(Records to process begins)

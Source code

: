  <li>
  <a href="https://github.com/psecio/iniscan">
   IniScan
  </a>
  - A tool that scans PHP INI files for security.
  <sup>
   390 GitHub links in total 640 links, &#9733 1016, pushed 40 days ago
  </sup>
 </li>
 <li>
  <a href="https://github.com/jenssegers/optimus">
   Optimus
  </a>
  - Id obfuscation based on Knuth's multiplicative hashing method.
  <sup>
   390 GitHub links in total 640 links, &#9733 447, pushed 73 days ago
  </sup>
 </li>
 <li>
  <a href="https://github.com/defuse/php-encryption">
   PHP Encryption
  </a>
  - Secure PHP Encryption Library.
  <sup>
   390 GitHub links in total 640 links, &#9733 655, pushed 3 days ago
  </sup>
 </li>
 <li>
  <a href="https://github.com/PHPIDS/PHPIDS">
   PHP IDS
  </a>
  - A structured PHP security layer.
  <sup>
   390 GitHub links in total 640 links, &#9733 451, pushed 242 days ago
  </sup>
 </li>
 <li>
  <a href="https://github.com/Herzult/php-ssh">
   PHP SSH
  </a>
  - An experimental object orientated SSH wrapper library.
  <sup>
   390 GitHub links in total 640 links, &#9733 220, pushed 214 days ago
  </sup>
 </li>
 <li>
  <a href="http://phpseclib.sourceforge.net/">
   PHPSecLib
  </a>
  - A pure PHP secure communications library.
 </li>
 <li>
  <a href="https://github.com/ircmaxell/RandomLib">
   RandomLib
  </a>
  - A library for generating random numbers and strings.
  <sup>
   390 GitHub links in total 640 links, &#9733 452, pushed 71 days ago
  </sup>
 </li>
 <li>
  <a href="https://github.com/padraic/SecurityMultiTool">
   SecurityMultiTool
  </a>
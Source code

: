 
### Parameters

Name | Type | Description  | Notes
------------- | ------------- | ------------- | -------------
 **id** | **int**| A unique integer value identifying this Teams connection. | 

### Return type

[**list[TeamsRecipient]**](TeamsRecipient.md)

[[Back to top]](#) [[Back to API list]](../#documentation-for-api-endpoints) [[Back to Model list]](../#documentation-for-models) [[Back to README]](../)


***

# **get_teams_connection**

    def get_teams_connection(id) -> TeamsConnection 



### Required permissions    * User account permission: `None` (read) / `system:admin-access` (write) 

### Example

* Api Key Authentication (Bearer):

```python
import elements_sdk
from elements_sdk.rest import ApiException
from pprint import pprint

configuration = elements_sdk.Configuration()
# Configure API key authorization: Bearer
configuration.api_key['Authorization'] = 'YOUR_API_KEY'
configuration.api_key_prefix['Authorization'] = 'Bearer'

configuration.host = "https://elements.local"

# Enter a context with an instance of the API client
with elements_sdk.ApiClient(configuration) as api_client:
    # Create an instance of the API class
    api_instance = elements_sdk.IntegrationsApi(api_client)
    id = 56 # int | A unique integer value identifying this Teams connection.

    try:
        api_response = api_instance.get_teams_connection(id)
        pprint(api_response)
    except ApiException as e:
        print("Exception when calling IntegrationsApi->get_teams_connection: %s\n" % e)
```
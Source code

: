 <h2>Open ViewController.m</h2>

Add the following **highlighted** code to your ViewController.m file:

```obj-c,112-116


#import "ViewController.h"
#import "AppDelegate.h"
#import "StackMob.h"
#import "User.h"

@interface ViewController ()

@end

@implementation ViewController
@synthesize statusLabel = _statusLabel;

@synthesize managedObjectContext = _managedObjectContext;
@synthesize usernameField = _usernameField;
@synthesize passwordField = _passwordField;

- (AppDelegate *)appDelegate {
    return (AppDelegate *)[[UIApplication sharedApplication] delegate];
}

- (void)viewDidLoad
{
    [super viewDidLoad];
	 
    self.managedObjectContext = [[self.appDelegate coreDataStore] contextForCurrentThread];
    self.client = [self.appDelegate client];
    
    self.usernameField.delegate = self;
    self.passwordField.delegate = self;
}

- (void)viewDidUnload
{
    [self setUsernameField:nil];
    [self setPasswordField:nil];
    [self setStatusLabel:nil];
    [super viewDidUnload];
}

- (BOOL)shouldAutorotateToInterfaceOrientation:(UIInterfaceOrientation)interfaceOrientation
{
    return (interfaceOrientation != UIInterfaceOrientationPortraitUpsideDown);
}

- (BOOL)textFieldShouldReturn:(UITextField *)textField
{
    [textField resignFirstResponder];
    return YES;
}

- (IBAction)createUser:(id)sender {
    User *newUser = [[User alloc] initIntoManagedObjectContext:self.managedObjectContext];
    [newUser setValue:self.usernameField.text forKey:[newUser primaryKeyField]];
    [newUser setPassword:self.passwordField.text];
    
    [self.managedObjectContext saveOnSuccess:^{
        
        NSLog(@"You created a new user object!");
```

(Records to process ends)

Across the whole listing, every line must be copied exactly.

# Exercise answer
Source code

:  <li>
  <a href="https://github.com/psecio/iniscan">
   IniScan
  </a>
  - A tool that scans PHP INI files for security.
  <sup>
   390 GitHub links in total 640 links, &#9733 1016, pushed 40 days ago
  </sup>
 </li>
 <li>
  <a href="https://github.com/jenssegers/optimus">
   Optimus
  </a>
  - Id obfuscation based on Knuth's multiplicative hashing method.
  <sup>
   390 GitHub links in total 640 links, &#9733 447, pushed 73 days ago
  </sup>
 </li>
 <li>
  <a href="https://github.com/defuse/php-encryption">
   PHP Encryption
  </a>
  - Secure PHP Encryption Library.
  <sup>
   390 GitHub links in total 640 links, &#9733 655, pushed 3 days ago
  </sup>
 </li>
 <li>
  <a href="https://github.com/PHPIDS/PHPIDS">
   PHP IDS
  </a>
  - A structured PHP security layer.
  <sup>
   390 GitHub links in total 640 links, &#9733 451, pushed 242 days ago
  </sup>
 </li>
 <li>
  <a href="https://github.com/Herzult/php-ssh">
   PHP SSH
  </a>
  - An experimental object orientated SSH wrapper library.
  <sup>
   390 GitHub links in total 640 links, &#9733 220, pushed 214 days ago
  </sup>
 </li>
 <li>
  <a href="http://phpseclib.sourceforge.net/">
   PHPSecLib
  </a>
  - A pure PHP secure communications library.
 </li>
 <li>
  <a href="https://github.com/ircmaxell/RandomLib">
   RandomLib
  </a>
  - A library for generating random numbers and strings.
  <sup>
   390 GitHub links in total 640 links, &#9733 452, pushed 71 days ago
  </sup>
 </li>
 <li>
  <a href="https://github.com/padraic/SecurityMultiTool">
   SecurityMultiTool
  </a>
Source code

: 
### Parameters

Name | Type | Description  | Notes
------------- | ------------- | ------------- | -------------
 **id** | **int**| A unique integer value identifying this Teams connection. | 

### Return type

[**list[TeamsRecipient]**](TeamsRecipient.md)

[[Back to top]](#) [[Back to API list]](../#documentation-for-api-endpoints) [[Back to Model list]](../#documentation-for-models) [[Back to README]](../)


***

# **get_teams_connection**

    def get_teams_connection(id) -> TeamsConnection 



### Required permissions    * User account permission: `None` (read) / `system:admin-access` (write) 

### Example

* Api Key Authentication (Bearer):

```python
import elements_sdk
from elements_sdk.rest import ApiException
from pprint import pprint

configuration = elements_sdk.Configuration()
# Configure API key authorization: Bearer
configuration.api_key['Authorization'] = 'YOUR_API_KEY'
configuration.api_key_prefix['Authorization'] = 'Bearer'

configuration.host = "https://elements.local"

# Enter a context with an instance of the API client
with elements_sdk.ApiClient(configuration) as api_client:
    # Create an instance of the API class
    api_instance = elements_sdk.IntegrationsApi(api_client)
    id = 56 # int | A unique integer value identifying this Teams connection.

    try:
        api_response = api_instance.get_teams_connection(id)
        pprint(api_response)
    except ApiException as e:
        print("Exception when calling IntegrationsApi->get_teams_connection: %s\n" % e)
```
Source code

: <h2>Open ViewController.m</h2>

Add the following **highlighted** code to your ViewController.m file:

```obj-c,112-116


#import "ViewController.h"
#import "AppDelegate.h"
#import "StackMob.h"
#import "User.h"

@interface ViewController ()

@end

@implementation ViewController
@synthesize statusLabel = _statusLabel;

@synthesize managedObjectContext = _managedObjectContext;
@synthesize usernameField = _usernameField;
@synthesize passwordField = _passwordField;

- (AppDelegate *)appDelegate {
    return (AppDelegate *)[[UIApplication sharedApplication] delegate];
}

- (void)viewDidLoad
{
    [super viewDidLoad];
	 
    self.managedObjectContext = [[self.appDelegate coreDataStore] contextForCurrentThread];
    self.client = [self.appDelegate client];
    
    self.usernameField.delegate = self;
    self.passwordField.delegate = self;
}

- (void)viewDidUnload
{
    [self setUsernameField:nil];
    [self setPasswordField:nil];
    [self setStatusLabel:nil];
    [super viewDidUnload];
}

- (BOOL)shouldAutorotateToInterfaceOrientation:(UIInterfaceOrientation)interfaceOrientation
{
    return (interfaceOrientation != UIInterfaceOrientationPortraitUpsideDown);
}

- (BOOL)textFieldShouldReturn:(UITextField *)textField
{
    [textField resignFirstResponder];
    return YES;
}

- (IBAction)createUser:(id)sender {
    User *newUser = [[User alloc] initIntoManagedObjectContext:self.managedObjectContext];
    [newUser setValue:self.usernameField.text forKey:[newUser primaryKeyField]];
    [newUser setPassword:self.passwordField.text];
    
    [self.managedObjectContext saveOnSuccess:^{
        
        NSLog(@"You created a new user object!");
```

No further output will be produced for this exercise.